--- START ---

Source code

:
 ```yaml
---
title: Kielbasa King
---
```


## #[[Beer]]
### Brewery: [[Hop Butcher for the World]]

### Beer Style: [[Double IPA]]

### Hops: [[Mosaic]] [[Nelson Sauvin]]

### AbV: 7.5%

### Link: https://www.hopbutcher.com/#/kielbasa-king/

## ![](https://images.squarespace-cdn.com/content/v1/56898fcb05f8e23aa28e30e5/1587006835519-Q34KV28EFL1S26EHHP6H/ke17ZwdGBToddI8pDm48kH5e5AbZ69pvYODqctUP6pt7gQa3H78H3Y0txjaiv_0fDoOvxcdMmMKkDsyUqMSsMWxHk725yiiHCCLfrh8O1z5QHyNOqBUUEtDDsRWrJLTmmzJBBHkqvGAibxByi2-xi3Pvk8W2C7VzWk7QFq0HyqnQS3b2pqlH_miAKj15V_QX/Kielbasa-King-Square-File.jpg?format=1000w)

--- END ---

__Exercise goal__.
All of the records should be transcribed exactly, with nothing left out.

__Finished task__.
Source code

:
 ```yaml
---
title: Kielbasa King
---
```


## #[[Beer]]
### Brewery: [[Hop Butcher for the World]]

### Beer Style: [[Double IPA]]

### Hops: [[Mosaic]] [[Nelson Sauvin]]

### AbV: 7.5%

### Link: https://www.hopbutcher.com/#/kielbasa-king/

## ![](https://images.squarespace-cdn.com/content/v1/56898fcb05f8e23aa28e30e5/1587006835519-Q34KV28EFL1S26EHHP6H/ke17ZwdGBToddI8pDm48kH5e5AbZ69pvYODqctUP6pt7gQa3H78H3Y0txjaiv_0fDoOvxcdMmMKkDsyUqMSsMWxHk725yiiHCCLfrh8O1z5QHyNOqBUUEtDDsRWrJLTmmzJBBHkqvGAibxByi2-xi3Pvk8W2C7VzWk7QFq0HyqnQS3b2pqlH_miAKj15V_QX/Kielbasa-King-Square-File.jpg?format=1000w)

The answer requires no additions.